La “stagnazione melanconica del lutto” – di cui parla Massimo Recalcati a pag. 46 del suo “La luce delle stelle morte” (2022 Feltrinelli) – è, a mio avviso, una (quasi) diagnosi, il sintomo patologico acclarato in una persona di un insufficiente, carente, “amore per la vita”.

Quell’amore di cui ognuno di noi nasce dotato, in una misura più o meno adeguata, che potremmo identificare con l’istinto di sopravvivenza; o, meglio, con la “volontà di vivere”, di cui parlava Schopenhauer.

Nella persona incapace di elaborare un lutto in tempi ragionevoli si fronteggiano, competono, confliggono “l’amore per la vita” e “l’amore per la morte”: dell’esistenza di questi due amori ci ha parlato l’ultimo Freud, che li considerava e chiamava addirittura “istinti”.

In questo tipo di persona l’amore per la vita non riesce ad averla vinta sull’amore per la morte.

Il secondo blocca il fluire normale, l’affermarsi del primo, lo neutralizza e, talvolta, vince, prevale sul primo.

In tal caso il soggetto afflitto da un lutto irrisolto imbocca una strada di regressione che gli intossica l’esistenza sul piano psichico; non solo; talvolta può rovinargli persino la salute fisica.

Da cosa è causata una simile dinamica, cosa spiega una tale deriva spirituale ed umana?

Provo a dare una risposta, in base a ciò che ho spesso osservato in persone afflitte da tali problematiche.

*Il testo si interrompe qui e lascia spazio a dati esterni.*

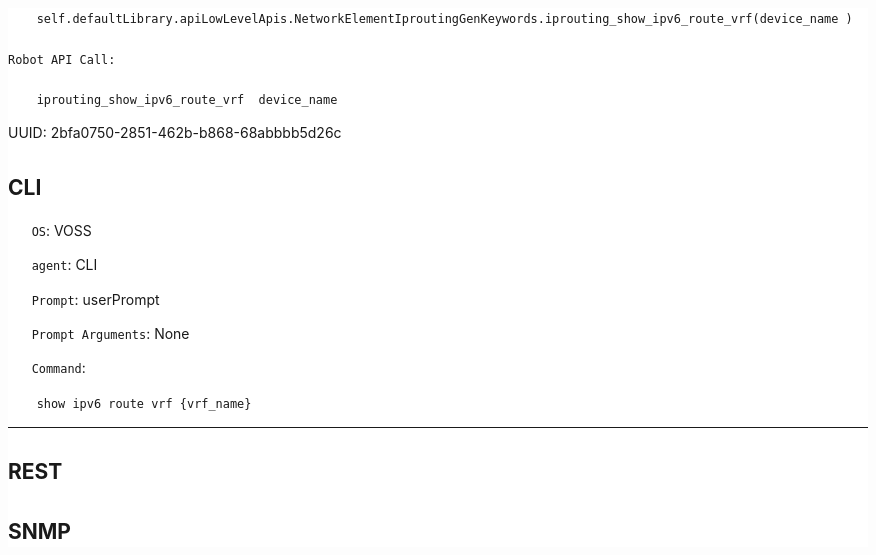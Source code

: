 		self.defaultLibrary.apiLowLevelApis.NetworkElementIproutingGenKeywords.iprouting_show_ipv6_route_vrf(device_name )

	Robot API Call: 

		iprouting_show_ipv6_route_vrf  device_name  

UUID: 2bfa0750-2851-462b-b868-68abbbb5d26c
## CLI
&nbsp;&nbsp;&nbsp;&nbsp;&nbsp;&nbsp;`OS`: VOSS

&nbsp;&nbsp;&nbsp;&nbsp;&nbsp;&nbsp;`agent`: CLI

&nbsp;&nbsp;&nbsp;&nbsp;&nbsp;&nbsp;`Prompt`: userPrompt

&nbsp;&nbsp;&nbsp;&nbsp;&nbsp;&nbsp;`Prompt Arguments`: None

&nbsp;&nbsp;&nbsp;&nbsp;&nbsp;&nbsp;`Command`:

		show ipv6 route vrf {vrf_name}

----------------------------------------------


## REST
## SNMP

Il soggetto di cui stiamo qui parlando non può accettare in buona sostanza che l’altro sia morto e che lui sia, invece, ancora vivo; si sente in colpa per questo e, quindi, bisognoso di espiare; espiare vuol dire morire in qualche modo con l’altro, assieme a lui.

Lo stesso fenomeno (anche se in forme più blande e meno tragiche) può verificarsi anche di fronte alla “semplice” sofferenza (quindi non la morte) dell’altro.

In questo caso il soggetto predisposto alla “stagnazione malinconica del lutto” non può accettare che la sua vita goda dei piaceri e delle gioie che una vita normalmente (salvo rari casi eccezionali) è in grado di donare.

Allora deve fare in modo di angustiarsi, di rovinarsi l’esistenza – anche quando non ce ne sarebbero le ragioni personali oggettive – per poter condividere il dolore, il patire dell’altro.

Sarebbe, infatti, per lui insostenibile stare bene o anche solo non stare male mentre l’altro sta male e soffre; se ne sentirebbe insopportabilmente in colpa.

Colpa che può essere lenita, in qualche misura, solo dalla sofferenza propria, dalla condivisione sulla propria pelle della sofferenza dell’altro.

Quasi a conferma dell’antico proverbio, che, come tutti i proverbi, una qualche verità la dice: mal comune è mezzo gaudio.